Her eyes are full of hatred. The same I saw in my father’s eyes a few hours ago. The same I see in mine every morning.
“Why can’t you just die,” she whispers. “Everyone would be better off.”
The words hit how she intended. Right in the middle of my chest. Low in my stomach. And the voice in my head, the one that tells me all the time what a fuck-up I am, repeats them.
My gold-star father has said more than once that I’m the reason our family is fucked. Couldn’t stay out of trouble, even as a kid. A bad seed or whatever. Suspensions starting in first grade. Failing tests. Fighting kids twice my size and getting my ass beat. Being held back a year.
He was always such a dick to me because I was an embarrassment to his Ivy League education. Time-outs didn’t work. Insults didn’t work. Hitting me didn’t work. Locking me in my room for entire weekends didn’t work.
Instead of falling in line, I lashed out harder.
Something in me is broken. Something crucial, and I don’t know how to fix it.
Now he has a new family.
If it weren’t for me, Mom wouldn’t have to work so hard. Claire wouldn’t be such a bitch. She’d have her college paid for. I’m fucking everything up without even trying.
Claire’s sinister laugh pulls me from my thoughts.
“You’re un-fucking-believable,” she chokes out. “Screw you, Macon.”
She stalks to her car without another word and drives off toward Lennon’s house. And fuck, I can’t even let her have that. I’ll ruin that relationship, too, because I can’t stay away. I never could.
I walk inside and the house is silent. I go searching for Mom and find her on the back patio with her head in her hands, her shoulders shaking.
My fault. My fault. My fault.
I go to her, to hug her, to apologize, but when she hears me coming, she sits upright and her eyes fall on my bruised jaw, my split and swollen lips. Her face scrunches, and she lets out a sob.
“Oh, Macon,” she cries, then drops her face back into her hands.
I don’t say anything. I just back away and go straight to my room and lock the door. I dig through the top drawer of my dresser until I find one loose oxy, but it’s not enough. It never will be enough.
“Fuck.” I ball my fists and press them into my eyes. Tug at my hair to feel anything other than this fucking desperation. “Fuck!”
I pop the pill in my mouth and swallow. I try to imagine it working. Try to summon the numb. But nothing happens.
I squeeze my eyes shut against the sting, breathe through my nose against the failure.

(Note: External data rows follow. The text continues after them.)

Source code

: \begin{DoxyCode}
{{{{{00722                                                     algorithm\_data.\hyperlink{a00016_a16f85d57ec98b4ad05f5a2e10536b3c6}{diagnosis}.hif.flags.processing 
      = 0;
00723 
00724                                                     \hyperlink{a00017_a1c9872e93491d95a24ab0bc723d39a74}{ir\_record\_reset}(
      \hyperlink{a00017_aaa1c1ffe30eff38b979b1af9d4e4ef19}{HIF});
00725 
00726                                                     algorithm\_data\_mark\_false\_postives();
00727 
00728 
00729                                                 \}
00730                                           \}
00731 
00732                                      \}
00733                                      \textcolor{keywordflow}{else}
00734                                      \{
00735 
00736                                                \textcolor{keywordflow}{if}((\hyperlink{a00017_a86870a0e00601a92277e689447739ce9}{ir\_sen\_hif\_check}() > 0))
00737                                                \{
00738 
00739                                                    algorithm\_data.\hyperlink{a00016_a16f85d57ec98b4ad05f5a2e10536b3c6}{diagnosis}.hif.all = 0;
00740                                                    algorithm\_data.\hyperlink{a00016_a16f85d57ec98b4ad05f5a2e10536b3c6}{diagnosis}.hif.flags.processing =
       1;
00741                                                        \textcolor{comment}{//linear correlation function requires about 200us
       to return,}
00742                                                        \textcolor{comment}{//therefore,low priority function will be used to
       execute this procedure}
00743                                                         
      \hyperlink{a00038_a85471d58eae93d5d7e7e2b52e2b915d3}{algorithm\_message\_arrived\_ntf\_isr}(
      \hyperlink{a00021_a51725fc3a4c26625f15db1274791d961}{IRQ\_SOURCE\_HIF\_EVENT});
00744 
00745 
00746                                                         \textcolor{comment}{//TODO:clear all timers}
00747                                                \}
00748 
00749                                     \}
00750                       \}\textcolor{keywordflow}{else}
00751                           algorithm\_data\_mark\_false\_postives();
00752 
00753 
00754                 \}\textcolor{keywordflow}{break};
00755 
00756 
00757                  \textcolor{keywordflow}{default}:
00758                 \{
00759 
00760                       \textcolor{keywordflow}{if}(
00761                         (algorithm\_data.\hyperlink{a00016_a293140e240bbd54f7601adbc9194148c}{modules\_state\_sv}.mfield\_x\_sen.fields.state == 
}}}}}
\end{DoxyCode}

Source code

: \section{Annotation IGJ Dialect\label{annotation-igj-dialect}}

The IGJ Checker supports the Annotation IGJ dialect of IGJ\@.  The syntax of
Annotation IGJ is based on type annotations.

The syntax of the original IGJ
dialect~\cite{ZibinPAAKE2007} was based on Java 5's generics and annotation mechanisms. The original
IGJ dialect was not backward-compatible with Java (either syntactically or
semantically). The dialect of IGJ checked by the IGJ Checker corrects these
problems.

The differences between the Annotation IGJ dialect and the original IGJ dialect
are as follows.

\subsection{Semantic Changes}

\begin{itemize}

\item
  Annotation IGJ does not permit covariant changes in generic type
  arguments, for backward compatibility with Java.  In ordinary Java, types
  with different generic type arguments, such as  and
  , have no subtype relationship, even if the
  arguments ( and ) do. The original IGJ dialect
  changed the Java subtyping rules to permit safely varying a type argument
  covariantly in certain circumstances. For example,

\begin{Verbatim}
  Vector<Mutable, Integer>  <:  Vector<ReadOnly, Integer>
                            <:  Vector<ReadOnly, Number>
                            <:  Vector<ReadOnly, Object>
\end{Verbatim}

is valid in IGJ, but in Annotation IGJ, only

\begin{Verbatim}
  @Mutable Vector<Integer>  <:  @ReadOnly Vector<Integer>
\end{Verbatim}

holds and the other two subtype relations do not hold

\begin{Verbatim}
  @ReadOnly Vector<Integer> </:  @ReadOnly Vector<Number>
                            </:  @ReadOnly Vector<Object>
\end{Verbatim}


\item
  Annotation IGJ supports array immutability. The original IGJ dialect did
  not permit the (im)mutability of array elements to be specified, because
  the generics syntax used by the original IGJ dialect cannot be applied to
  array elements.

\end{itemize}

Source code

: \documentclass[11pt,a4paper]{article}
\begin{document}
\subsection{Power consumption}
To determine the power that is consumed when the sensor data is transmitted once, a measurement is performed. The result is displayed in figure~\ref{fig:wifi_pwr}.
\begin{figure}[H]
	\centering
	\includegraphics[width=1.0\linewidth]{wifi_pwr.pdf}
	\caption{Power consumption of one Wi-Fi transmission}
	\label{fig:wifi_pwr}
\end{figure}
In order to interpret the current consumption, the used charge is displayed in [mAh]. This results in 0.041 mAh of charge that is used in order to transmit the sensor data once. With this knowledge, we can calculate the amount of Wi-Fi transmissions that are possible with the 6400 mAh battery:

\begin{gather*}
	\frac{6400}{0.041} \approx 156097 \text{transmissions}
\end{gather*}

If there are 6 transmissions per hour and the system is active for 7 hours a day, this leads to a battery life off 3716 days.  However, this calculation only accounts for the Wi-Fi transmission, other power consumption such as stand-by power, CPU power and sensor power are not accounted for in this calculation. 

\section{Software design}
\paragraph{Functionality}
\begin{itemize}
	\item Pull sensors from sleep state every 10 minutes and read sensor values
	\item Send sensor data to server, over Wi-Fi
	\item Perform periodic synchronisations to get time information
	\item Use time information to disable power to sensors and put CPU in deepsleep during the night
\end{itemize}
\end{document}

The first time he hit me replays in my head. The first time he kicked me when I was down. The first time he grabbed my arm so hard it left a bruise in the shape of his hand. The crack of bone. The barrage of hissed insults and threats.

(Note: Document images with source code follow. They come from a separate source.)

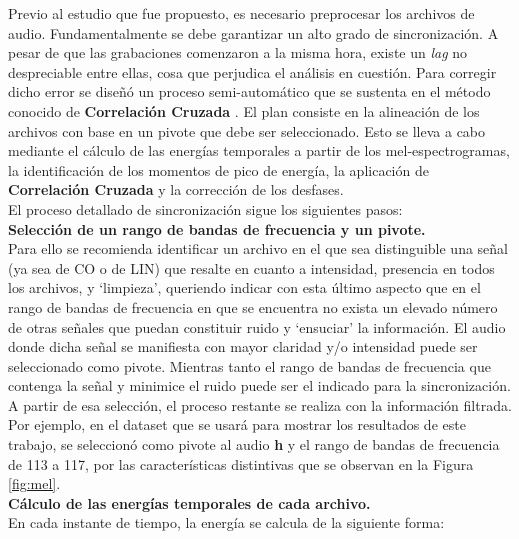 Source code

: \documentclass[a4paper,10pt,twocolumn]{article}
\begin{document}
Previo al estudio que fue propuesto, es necesario preprocesar los archivos de audio. 
Fundamentalmente se debe garantizar un alto grado de sincronización.
A pesar de que las grabaciones comenzaron a la misma hora, existe un \textit{lag} no 
despreciable entre ellas, cosa que perjudica el análisis en cuestión. 
Para corregir dicho error se diseñó un proceso semi-automático que se sustenta
en el método conocido de \textbf{Correlación Cruzada} \cite{cross_corr}. El plan consiste en 
la alineación de los archivos con base en un pivote que debe ser seleccionado.
Esto se lleva a cabo mediante el cálculo de las energías temporales a partir de los mel-espectrogramas,
la identificación de los momentos de pico de energía, la aplicación de \textbf{Correlación Cruzada} y 
la corrección de los desfases.\\


El proceso detallado de sincronización sigue los siguientes pasos:\\


\textbf{Selección de un rango de bandas de frecuencia y un pivote.}\\

Para ello se recomienda identificar un archivo en el que sea distinguible
una señal (ya sea de CO o de LIN) que resalte en cuanto a intensidad,
presencia en todos los archivos, y `limpieza', queriendo indicar con
esta último aspecto que en el rango de bandas de frecuencia en que se encuentra
no exista un elevado número de otras señales que puedan constituir ruido
y `ensuciar' la información. El audio donde dicha señal se manifiesta
con mayor claridad y/o intensidad puede ser seleccionado como pivote.
Mientras tanto el rango de bandas de frecuencia que contenga la señal y minimice
el ruido puede ser el indicado para la sincronización. A partir de esa selección,
el proceso restante se realiza con la información filtrada.\\

Por ejemplo, en el dataset que se usará para mostrar los resultados de este trabajo, 
se seleccionó como pivote al audio \textbf{h} y el rango de bandas de frecuencia de 113 a 117,
por las características distintivas que se observan en la Figura \ref{fig:mel}.\\

\textbf{Cálculo de las energías temporales de cada archivo.}\\

En cada instante de tiempo, la energía se calcula de la siguiente forma:\\
\end{document}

The look on Mom’s face when she found the bruises on my side and stomach.
The way she cried when she learned they didn’t happen at school. That it wasn’t an accident that broke my wrist.
The way she blamed herself.Why didn’t you tell me? How did I miss this? How could I let this happen? I’m sorry, Macon. I’m sorry. I’m sorry.
I put my hands to my head and press hard on my temples.
I don’t want to see the argument again. I don’t want to see him hit her again. I don’t want to remember packing our things in the middle of the night, moving to a shitty motel, dealing with Claire’s wails.
She was always a daddy’s girl.
I took that from her.
My stomach churns with the need to vomit, but I don’t want to lose the only oxy I have. I can’t lose the numb.